Nothing but the lines from the start of the records below through the line that has "in this read.*" should appear, each exactly as given.
(Records for the exercise begins)
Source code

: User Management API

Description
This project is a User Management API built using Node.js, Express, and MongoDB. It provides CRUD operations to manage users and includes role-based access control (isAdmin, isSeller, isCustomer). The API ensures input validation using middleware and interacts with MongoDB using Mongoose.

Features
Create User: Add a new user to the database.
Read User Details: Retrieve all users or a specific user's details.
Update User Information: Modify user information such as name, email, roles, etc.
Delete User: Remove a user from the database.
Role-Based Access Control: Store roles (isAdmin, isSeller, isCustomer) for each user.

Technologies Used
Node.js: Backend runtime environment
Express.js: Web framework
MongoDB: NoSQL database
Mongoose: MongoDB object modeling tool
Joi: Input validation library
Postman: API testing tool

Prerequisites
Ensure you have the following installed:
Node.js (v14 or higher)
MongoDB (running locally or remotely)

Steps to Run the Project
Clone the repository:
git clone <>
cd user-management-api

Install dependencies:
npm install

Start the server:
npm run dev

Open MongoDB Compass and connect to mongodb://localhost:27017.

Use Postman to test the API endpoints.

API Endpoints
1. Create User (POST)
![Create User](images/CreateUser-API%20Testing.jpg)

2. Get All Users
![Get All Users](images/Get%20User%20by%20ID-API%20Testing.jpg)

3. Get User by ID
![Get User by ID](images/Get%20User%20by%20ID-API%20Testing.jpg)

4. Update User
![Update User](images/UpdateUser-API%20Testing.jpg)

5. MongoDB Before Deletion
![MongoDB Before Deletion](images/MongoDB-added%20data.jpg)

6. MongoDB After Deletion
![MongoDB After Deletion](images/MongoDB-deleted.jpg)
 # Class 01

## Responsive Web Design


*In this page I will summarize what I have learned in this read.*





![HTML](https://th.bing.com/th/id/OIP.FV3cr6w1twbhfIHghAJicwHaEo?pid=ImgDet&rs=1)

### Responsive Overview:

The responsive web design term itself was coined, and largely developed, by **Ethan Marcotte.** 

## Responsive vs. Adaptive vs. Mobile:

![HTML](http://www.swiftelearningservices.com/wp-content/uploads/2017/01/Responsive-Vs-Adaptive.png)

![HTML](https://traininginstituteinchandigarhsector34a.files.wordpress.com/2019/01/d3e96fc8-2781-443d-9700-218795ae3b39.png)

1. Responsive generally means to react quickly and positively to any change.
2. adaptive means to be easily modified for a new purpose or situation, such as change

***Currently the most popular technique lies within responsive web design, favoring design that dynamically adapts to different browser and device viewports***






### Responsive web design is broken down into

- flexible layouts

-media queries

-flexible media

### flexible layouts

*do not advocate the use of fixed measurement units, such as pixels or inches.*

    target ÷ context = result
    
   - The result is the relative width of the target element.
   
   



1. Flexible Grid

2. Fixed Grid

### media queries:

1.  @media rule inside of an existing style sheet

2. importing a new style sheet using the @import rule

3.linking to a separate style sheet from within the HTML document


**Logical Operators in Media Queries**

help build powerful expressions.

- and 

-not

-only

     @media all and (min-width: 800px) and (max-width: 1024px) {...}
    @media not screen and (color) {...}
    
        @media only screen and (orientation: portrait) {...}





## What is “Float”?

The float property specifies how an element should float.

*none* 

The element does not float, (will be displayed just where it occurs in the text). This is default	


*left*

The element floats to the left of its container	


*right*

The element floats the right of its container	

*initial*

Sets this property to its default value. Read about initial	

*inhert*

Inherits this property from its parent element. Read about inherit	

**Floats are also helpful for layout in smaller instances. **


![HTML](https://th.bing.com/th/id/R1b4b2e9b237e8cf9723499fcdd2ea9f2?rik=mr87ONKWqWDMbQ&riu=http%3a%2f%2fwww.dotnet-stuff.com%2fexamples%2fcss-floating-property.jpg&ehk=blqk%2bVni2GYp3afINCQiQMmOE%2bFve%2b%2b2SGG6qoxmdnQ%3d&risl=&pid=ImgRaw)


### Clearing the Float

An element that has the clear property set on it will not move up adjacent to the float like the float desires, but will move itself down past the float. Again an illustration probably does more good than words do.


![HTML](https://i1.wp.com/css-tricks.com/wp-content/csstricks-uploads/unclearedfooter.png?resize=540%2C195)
(Records for the exercise ends)
Solution for this task
Source code

: User Management API

Description
This project is a User Management API built using Node.js, Express, and MongoDB. It provides CRUD operations to manage users and includes role-based access control (isAdmin, isSeller, isCustomer). The API ensures input validation using middleware and interacts with MongoDB using Mongoose.

Features
Create User: Add a new user to the database.
Read User Details: Retrieve all users or a specific user's details.
Update User Information: Modify user information such as name, email, roles, etc.
Delete User: Remove a user from the database.
Role-Based Access Control: Store roles (isAdmin, isSeller, isCustomer) for each user.

Technologies Used
Node.js: Backend runtime environment
Express.js: Web framework
MongoDB: NoSQL database
Mongoose: MongoDB object modeling tool
Joi: Input validation library
Postman: API testing tool

Prerequisites
Ensure you have the following installed:
Node.js (v14 or higher)
MongoDB (running locally or remotely)

Steps to Run the Project
Clone the repository:
git clone <>
cd user-management-api

Install dependencies:
npm install

Start the server:
npm run dev

Open MongoDB Compass and connect to mongodb://localhost:27017.

Use Postman to test the API endpoints.

API Endpoints
1. Create User (POST)
![Create User](images/CreateUser-API%20Testing.jpg)

2. Get All Users
![Get All Users](images/Get%20User%20by%20ID-API%20Testing.jpg)

3. Get User by ID
![Get User by ID](images/Get%20User%20by%20ID-API%20Testing.jpg)

4. Update User
![Update User](images/UpdateUser-API%20Testing.jpg)

5. MongoDB Before Deletion
![MongoDB Before Deletion](images/MongoDB-added%20data.jpg)

6. MongoDB After Deletion
![MongoDB After Deletion](images/MongoDB-deleted.jpg)
 # Class 01

## Responsive Web Design


*In this page I will summarize what I have learned in this read.*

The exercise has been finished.